Конечно, не стоит забывать и о внешней жизни — сложной, напряженной. Это сейчас у каждого актера есть агент, который делает очень большую работу: следит за графиком съемок, временем отправления поезда или самолета, кто встречает, кто провожает. А тогда же ничего этого не было. И все делали сами — и Янковский, и Тарковский, и все остальные. Ничего, справлялись. А когда агенты появились, многие предлагали отцу свои услуги. Но он отказывался. И потому, что статус его был к этому времени уже очень высок. И потому, что сам все мог держать в голове — он был уже выучен долгим опытом. К тому же он не хотел, чтобы кто-то решал за него, он всегда хотел сам управлять своей жизнью.

Конечно, время шло, отец становился старше, менялись роли, которые ему предлагали... Да, волновал вопрос возраста, но здесь ему снова повезло, словно Провидение действительно вело его по жизни и помогало преодолевать все сложности. Он красиво постарел. И если бы Бог дал ему более длинную жизнь, наверняка он и дальше оставался бы столь же выразителен не только внутренне, но и внешне. И оставался бы так же востребован. Да, он ушел рано. Но у него была счастливая жизнь — он не знал, что такое забвение. А мы, увы, видим много примеров, когда старенькие актеры никому не нужны, всеми забыты. Он ушел на пике, ему было всего шестьдесят пять лет...

Кстати, я говорил, что отец, скорее всего, не жалел о тех ролях, которые не сыграл. Но вот сейчас мне пришло в голову, что режиссеры совершили большую ошибку, не заметив его комедийного таланта. Ведь он мог быть очень смешным — например, потрясающе смешно умел показать какого-нибудь дурачка. Когда он показывал идиота, мы дома хохотали до слез. Он мог быть ужасно смешным. Зная его роли, даже трудно представить, каким смешным он мог быть. Он, как мне кажется, легко мог бы играть в фильмах, например, Леонида Гайдая. К сожалению, такого опыта у него не случилось. Хотя он сам говорил, что с радостью подурачился бы в серьезном деле. Может быть, поэтому ему так нравилось заниматься фестивалем “Черешневый лес” — можно было пошутить, похулиганить... Они много чего придумывали с Куснировичем — например, папа как-то в акваланге вылезал из пруда.

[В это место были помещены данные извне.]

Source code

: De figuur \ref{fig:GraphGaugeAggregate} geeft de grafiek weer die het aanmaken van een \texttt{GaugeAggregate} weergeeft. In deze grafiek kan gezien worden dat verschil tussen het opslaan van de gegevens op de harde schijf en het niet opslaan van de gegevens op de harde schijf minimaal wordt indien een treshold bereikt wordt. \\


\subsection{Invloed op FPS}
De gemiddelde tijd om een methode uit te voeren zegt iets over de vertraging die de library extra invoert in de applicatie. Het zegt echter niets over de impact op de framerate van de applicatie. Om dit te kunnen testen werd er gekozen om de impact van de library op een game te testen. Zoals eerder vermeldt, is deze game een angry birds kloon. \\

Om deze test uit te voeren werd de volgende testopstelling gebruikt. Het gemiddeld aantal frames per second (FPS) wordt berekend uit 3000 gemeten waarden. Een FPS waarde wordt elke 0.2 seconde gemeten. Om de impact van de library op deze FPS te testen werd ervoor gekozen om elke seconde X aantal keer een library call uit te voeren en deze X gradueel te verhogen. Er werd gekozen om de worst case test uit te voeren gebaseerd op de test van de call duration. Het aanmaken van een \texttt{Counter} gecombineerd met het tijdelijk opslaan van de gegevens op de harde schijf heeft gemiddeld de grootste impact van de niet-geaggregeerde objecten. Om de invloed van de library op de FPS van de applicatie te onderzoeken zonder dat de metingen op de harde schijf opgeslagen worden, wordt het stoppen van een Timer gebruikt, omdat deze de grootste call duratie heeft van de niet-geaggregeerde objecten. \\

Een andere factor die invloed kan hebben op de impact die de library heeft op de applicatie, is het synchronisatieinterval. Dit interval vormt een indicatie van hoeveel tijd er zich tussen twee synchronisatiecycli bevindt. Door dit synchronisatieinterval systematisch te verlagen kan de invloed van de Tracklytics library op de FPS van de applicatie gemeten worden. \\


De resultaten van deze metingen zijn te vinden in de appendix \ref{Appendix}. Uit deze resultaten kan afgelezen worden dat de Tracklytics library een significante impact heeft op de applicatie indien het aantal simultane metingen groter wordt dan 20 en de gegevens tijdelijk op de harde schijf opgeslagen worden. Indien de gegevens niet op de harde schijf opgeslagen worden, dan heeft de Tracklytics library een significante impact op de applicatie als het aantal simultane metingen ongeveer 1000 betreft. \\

Кстати, он вообще-то не любил смотреть свои фильмы. Это и понятно, столько раз все видел в процессе съемок. Но был эпизод, который он любил пересматривать и всегда говорил: “Вот это гениально!” А когда к нам кто-то приходил из моих однокурсников, например Вова Машков, которого папа очень любил, он говорил: “Вот! Учитесь, как надо играть!” Это эпизод из фильма “Мы, нижеподписавшиеся” (режиссер Татьяна Лиознова), в котором его герой, абсолютно пьяный тип в стиле “обаятельный мерзавец”, режет лимон. И как он это делает — фантастика. Это высочайший класс актерской игры, хотя эпизод совсем небольшой, всего десять-пятнадцать секунд, за которые можно об актерской игре понять все. Этой работой отец по-настоящему гордился. И вторая сцена, которую он очень высоко ценил, — это в “Ностальгии” проход со свечой. Олег Иванович вспоминал, что они сняли ее с первого дубля... Сто фильмов, грандиозные роли... А он чаще всего вспоминал только два эпизода... Хотя, безусловно, ценил свои работы в фильмах “Тот самый Мюнхгаузен”, “Крейцерова соната”, “Полеты во сне и наяву”...

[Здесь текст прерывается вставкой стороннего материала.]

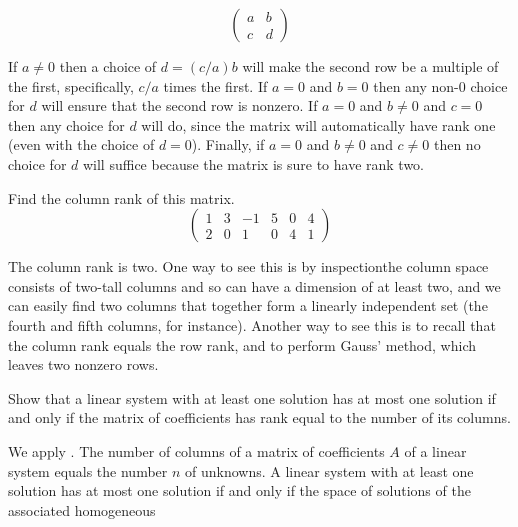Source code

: \begin{exercises}
\begin{equation*}
      \begin{pmatrix}
         a  &b  \\
         c  &d
      \end{pmatrix}
    \end{equation*}
    \begin{answer}
      If \( a\neq 0 \) then a choice of \( d=(c/a)b \) will make the second
      row be a multiple of the first, specifically, \( c/a \) times the first.
      If \( a=0 \) and \( b=0 \) then any non-\( 0 \) choice for \( d \) 
      will ensure that
      the second row is nonzero.
      If \( a=0 \) and \( b\neq 0 \) and \( c=0 \) then any choice for \( d \)
      will do, since the matrix will automatically have rank one (even with
      the choice of $d=0$).
      Finally, if \( a=0 \) and \( b\neq 0 \) and \( c\neq 0 \) then
      no choice for \( d \) will suffice because the matrix is sure to have 
      rank two.   
    \end{answer}
  \item 
    Find the column rank of this matrix.
    \begin{equation*}
      \begin{pmatrix}
        1  &3  &-1  &5  &0  &4  \\
        2  &0  &1   &0  &4  &1
      \end{pmatrix}
    \end{equation*}
    \begin{answer}
      The column rank is two.
      One way to see this is by inspection\Dash the column space consists of
      two-tall columns and so can have a dimension of at least two, and we
      can easily find two columns that together form a linearly independent
      set (the fourth and fifth columns, for instance).
      Another way to see this is to recall that 
      the column rank equals the row rank, and to perform Gauss' method, 
      which leaves two nonzero rows.
    \end{answer}
  \item 
    Show that a linear system with at least one solution has at most 
    one solution if
    and only if the matrix of coefficients has rank equal to the number of
    its columns.
    \begin{answer}
      We apply .  
      The number of columns of a matrix of coefficients $A$ of a linear 
      system equals the number $n$ of unknowns.
      A linear system with at least one solution has at most one solution
      if and only if the space of solutions of the associated homogeneous

\end{answer}
\end{exercises}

В девяностые годы в стране шла бурная политическая жизнь. Но и в этот период он был занят исключительно искусством и не вмешивался ни в какие общественные коллизии. Я не слышал от него ни одного плохого слова ни о Брежневе, ни о Горбачеве, ни о Ельцине... Ни о ком. В архиве есть фотографии, на которых отец стоит рядом со всеми политическими деятелями. Но дальше этого дело не шло. Думаю, папа отлично знал, что его профессия — артист — нужна при любом строе. И он, как бы громко это ни звучало, просто служил искусству. Это был его путь, он им шел. За это его все и уважали, от Брежнева до Медведева.

Сейчас об отце все чаще говорят “великий”. Увы, это слово прилипает только к ушедшим. Про живых так говорить не принято. Разве что в спорте, где профессиональный век очень короток. А с артистами, увы, другая история. Кстати, в юности он мечтал стать вратарем. И хотя выбрал другой путь, он всегда был сильным человеком, нацеленным на результат. Мир кино жесток. И если тебя промололи-прокрутили, а ты сумел остаться не только целым и невредимым, а наоборот, закалился и берешь одну высоту за другой, тебе уже ничего в жизни не страшно.

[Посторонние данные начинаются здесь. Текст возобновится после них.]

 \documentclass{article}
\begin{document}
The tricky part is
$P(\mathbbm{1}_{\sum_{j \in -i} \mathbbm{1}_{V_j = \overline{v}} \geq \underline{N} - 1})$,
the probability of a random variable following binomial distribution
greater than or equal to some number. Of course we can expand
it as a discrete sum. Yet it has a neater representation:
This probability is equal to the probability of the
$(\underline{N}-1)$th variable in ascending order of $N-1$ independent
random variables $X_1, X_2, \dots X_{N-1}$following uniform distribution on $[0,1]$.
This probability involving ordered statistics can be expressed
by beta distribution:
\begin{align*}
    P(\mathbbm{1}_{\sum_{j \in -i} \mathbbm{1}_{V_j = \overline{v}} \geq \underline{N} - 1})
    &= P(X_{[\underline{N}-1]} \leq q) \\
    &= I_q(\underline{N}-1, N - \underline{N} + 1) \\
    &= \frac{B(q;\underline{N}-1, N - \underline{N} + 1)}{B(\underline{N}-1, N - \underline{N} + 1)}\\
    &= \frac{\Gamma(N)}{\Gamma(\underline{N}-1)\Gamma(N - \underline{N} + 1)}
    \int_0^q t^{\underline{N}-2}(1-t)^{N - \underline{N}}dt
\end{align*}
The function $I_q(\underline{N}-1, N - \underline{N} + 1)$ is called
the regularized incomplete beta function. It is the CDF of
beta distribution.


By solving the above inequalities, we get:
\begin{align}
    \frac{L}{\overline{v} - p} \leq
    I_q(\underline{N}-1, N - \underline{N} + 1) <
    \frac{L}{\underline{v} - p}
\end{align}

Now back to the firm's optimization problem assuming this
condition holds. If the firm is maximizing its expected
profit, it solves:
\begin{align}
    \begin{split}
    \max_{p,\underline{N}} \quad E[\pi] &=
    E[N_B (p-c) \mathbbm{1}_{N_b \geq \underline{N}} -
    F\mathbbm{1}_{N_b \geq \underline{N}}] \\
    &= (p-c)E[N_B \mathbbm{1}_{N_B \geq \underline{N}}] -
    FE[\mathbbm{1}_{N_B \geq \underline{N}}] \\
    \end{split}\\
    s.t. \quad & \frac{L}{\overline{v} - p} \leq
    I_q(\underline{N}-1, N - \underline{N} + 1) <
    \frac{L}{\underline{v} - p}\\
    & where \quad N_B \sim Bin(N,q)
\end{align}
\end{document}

Мне постоянно говорят о папе очень хорошие слова его коллеги. А это ведь чрезвычайно сложная среда — в ней уважение нельзя купить или подделать. Его можно только заслужить. Горжусь ли тем, что мой отец — Олег Иванович Янковский? Странный вопрос. У меня же не было другого папы, чтобы я мог сказать: вот этим я горжусь, этим — не очень. Я просто люблю его. Я и маму люблю — она для меня такой же особый, очень дорогой человек, не менее важный, чем отец. Для меня вообще дорога вся наша семья, и главное чувство, которое я испытываю, — это любовь. Конечно, я горжусь успехами актера Олега Янковского, как и вся страна. Но у меня есть особая привилегия, я могу любить его, потому что он мой отец, потому что я жил с ним рядом, знал его хорошо. А вот современникам остается только гордиться (смеется).

...У него был еще один секрет, или данность, подаренная ему от рождения. Его лицо идеально держало свет. Это тоже семейное, переданное по наследству от дедушки. Люди с такими лицами имеют все шансы стать кинозвездой. Потому что они при любом, самом простом освещении будут выглядеть красиво. Как ни поверни, все прекрасно. У отца было идеальным для кино не только лицо, но и пропорции тела. Его просто нельзя было плохо снять. Его, как принято говорить, любила камера.

Да, папа ушел очень рано. Но он все равно был счастливым человеком, я убежден в этом. Много сыграл, наблюдал мое профессиональное становление, внуков увидел почти взрослыми. Так что в этом смысле его жизнь была полной.

Безусловно, были моменты, которые его расстраивали. Но мой мозг стер все отрицательные моменты в его жизни, включая последний год, когда он болел. Я только хорошее помню, только позитивное и ни о чем плохом не желаю вспоминать. Да, с одной стороны, это защита моего организма, которая включилась после его ухода. А с другой стороны, его профессия — актер. И наверняка он хотел остаться в памяти людей ярким, талантливым, успешным и очень обаятельным. Он все сделал для того, чтобы его вспоминали как человека сильного и светлого. И еще. Я точно знаю, что вся папина жизнь была по-настоящему красива.